Even though MSI is known to worsen NPC’s survival outcomes, its T-staging categories are always inconsistent and controversial [913]. It is observed that NPC patients with the involvement of MPM only showed a consistent OS and LRFS with a T2 or T3 diagnosis whereas those concurrently affected the LPM were more consistent with a T4 disease. However, only 5/225 (2.22 %) of T2 cases and 56/441 (12.70 %) of T3 cases had tumors infiltrating the LPM while the frequency was much higher for T4 cases at 120/236 (50.84 %) (Table 1). Thus, NPCs involving the LPM more often concurrently spread into the deeper structures (i.e., pterygopalatine fossa, cranial nerves, and intracranial structures), which obviously worsen the survival outcomes. Chen et al. [25] asserted NPC patients categorized as the T4a subclassification (with involvement of MS) had a significantly higher OS (P = 0.033) and DMFS (P = 0.036) than those of the T4b subclassification (without involvement of MS). Sze et al. also indicated that NPCs infiltrating the MPM and/or LPM alone (without invasion to other T3 and T4 structures) always owned a better survival outcome and should be staged as T2 diseases [10]. (That is unless the tumor has invaded structures that, in their own right, render a classification of T3 or T4.) Our present results agree with these assertions.

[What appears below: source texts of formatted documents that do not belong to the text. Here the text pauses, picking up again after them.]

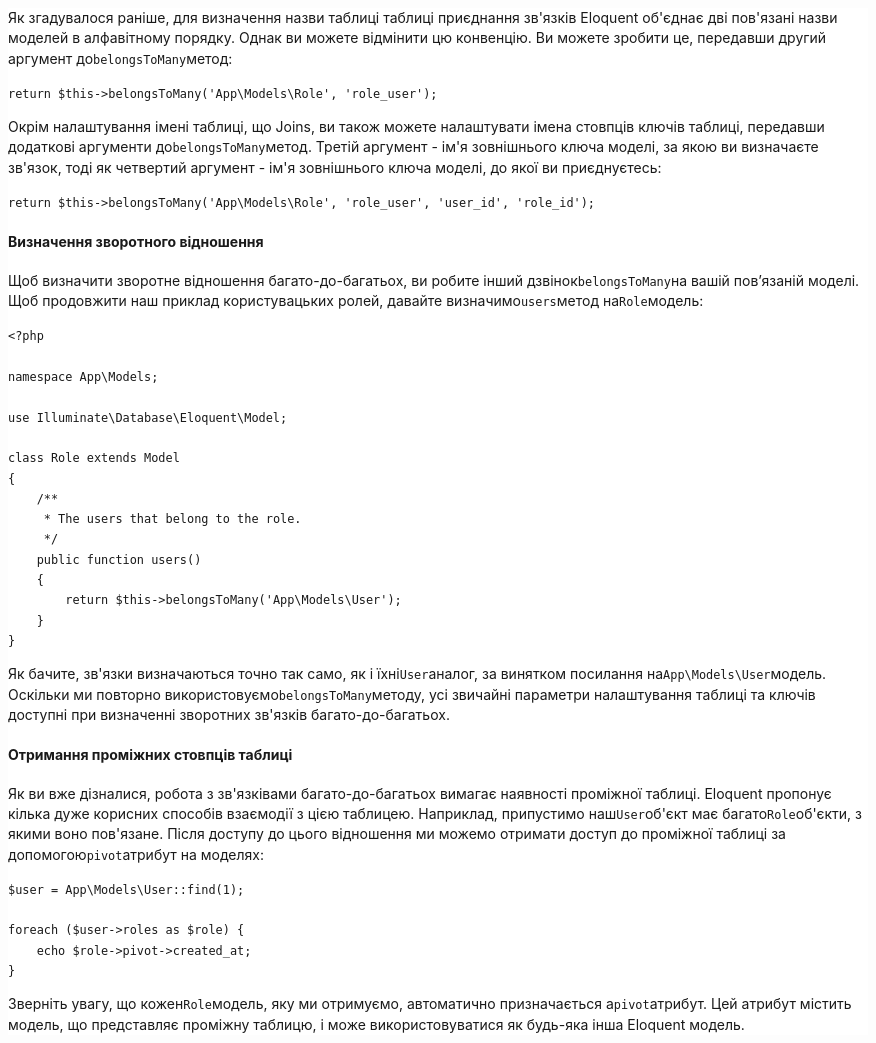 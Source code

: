 Як згадувалося раніше, для визначення назви таблиці таблиці приєднання зв'язків Eloquent об'єднає дві пов'язані назви моделей в алфавітному порядку. Однак ви можете відмінити цю конвенцію. Ви можете зробити це, передавши другий аргумент до`belongsToMany`метод:

    return $this->belongsToMany('App\Models\Role', 'role_user');

Окрім налаштування імені таблиці, що Joins, ви також можете налаштувати імена стовпців ключів таблиці, передавши додаткові аргументи до`belongsToMany`метод. Третій аргумент - ім'я зовнішнього ключа моделі, за якою ви визначаєте зв'язок, тоді як четвертий аргумент - ім'я зовнішнього ключа моделі, до якої ви приєднуєтесь:

    return $this->belongsToMany('App\Models\Role', 'role_user', 'user_id', 'role_id');

<a name="many-to-many-defining-the-inverse-of-the-relationship"></a>

#### Визначення зворотного відношення

Щоб визначити зворотне відношення багато-до-багатьох, ви робите інший дзвінок`belongsToMany`на вашій пов’язаній моделі. Щоб продовжити наш приклад користувацьких ролей, давайте визначимо`users`метод на`Role`модель:

    <?php

    namespace App\Models;

    use Illuminate\Database\Eloquent\Model;

    class Role extends Model
    {
        /**
         * The users that belong to the role.
         */
        public function users()
        {
            return $this->belongsToMany('App\Models\User');
        }
    }

Як бачите, зв'язки визначаються точно так само, як і їхні`User`аналог, за винятком посилання на`App\Models\User`модель. Оскільки ми повторно використовуємо`belongsToMany`методу, усі звичайні параметри налаштування таблиці та ключів доступні при визначенні зворотних зв'язків багато-до-багатьох.

<a name="retrieving-intermediate-table-columns"></a>

#### Отримання проміжних стовпців таблиці

Як ви вже дізналися, робота з зв'язківами багато-до-багатьох вимагає наявності проміжної таблиці. Eloquent пропонує кілька дуже корисних способів взаємодії з цією таблицею. Наприклад, припустимо наш`User`об'єкт має багато`Role`об'єкти, з якими воно пов'язане. Після доступу до цього відношення ми можемо отримати доступ до проміжної таблиці за допомогою`pivot`атрибут на моделях:

    $user = App\Models\User::find(1);

    foreach ($user->roles as $role) {
        echo $role->pivot->created_at;
    }

Зверніть увагу, що кожен`Role`модель, яку ми отримуємо, автоматично призначається a`pivot`атрибут. Цей атрибут містить модель, що представляє проміжну таблицю, і може використовуватися як будь-яка інша Eloquent модель.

Among MSI patients, only 12 (4.24 %) cases involved the MS alone (without involvement of any T3 or T4 structures), including 7 cases that invaded the MPM only and other 5 that affected both the MPM and LPM, yielding a much smaller proportion of only 1 % among the entire group of NPC patients. Tang et al. reported a similar lower frequency of MSI alone (2.2 %) [9] that agrees with the present results. However, those patients with MSI alone were clearly demonstrated to diaplay a dramatically better survival outcome among which no local or regional recurrence was observed by the ultimate follow-up. Therefore, NPC tumors with MSI alone may be more reasonable to classify as a T2-stage as was suggested by Sze et al. [10]. In contrast, 5-year OS, LRFS, and DMFS rates of patients with erosions of ITF were relatively poorer at 63.16, 84.21, and 63.16 % respectively, and different editions of the AJCC staging system have identified the ITF as the lateral part of anatomical MS and thus, categorised a tumor’s spread into this region as a T4 disease [13]. Even though they were not significantly different from those with MPM and/or LPM infiltration, the frequencies of temporal and masseter muscle abnormalities were both much lower in the entire group (1.09 and 0.33 %, respectively) and may be insufficient in statistical analysis, which also agrees with Tang et al.’s study [9] Furthermore, a tumor’s lateral extension into ITF always tended to concurrently affect other sites that rendered a T4 classification (i.e., the cavernous sinus, cranial nerves, and meninges). Therefore, the lateral extension of MSI (i.e., LPM and ITF) might sharply worsen patient’s survival outcomes and should be classified as higher T-stage categories as was recommended by the 2008 Chinese staging system.

The limitation of this present study is that for such a retrospective study, the sample size was relatively insufficient, so another study with a larger sample size is needed. Furthermore, this study was conducted with data from a single medical center. Thus, a prospective study of multiple centers should derive a more unbiased result.

Conclusions

Multivariate analyses indicate that the degree of MSI is a significant prognostic factor for the OS of NPCs treated with IMRT, NPCs with tumors infiltrating the LPM and ITF present poorer prognostic outcomes than those affected the MPM only and T3-stage disease, and those with MSI alone always associate with relatively higher survival rates. Thus, it is highly recommended that tumors with MSI alone be classified under the T2-stage while the lateral MSI extension (LPM and ITF) be classified as higher T-staging categories in the next revision of T-staging for NPCs.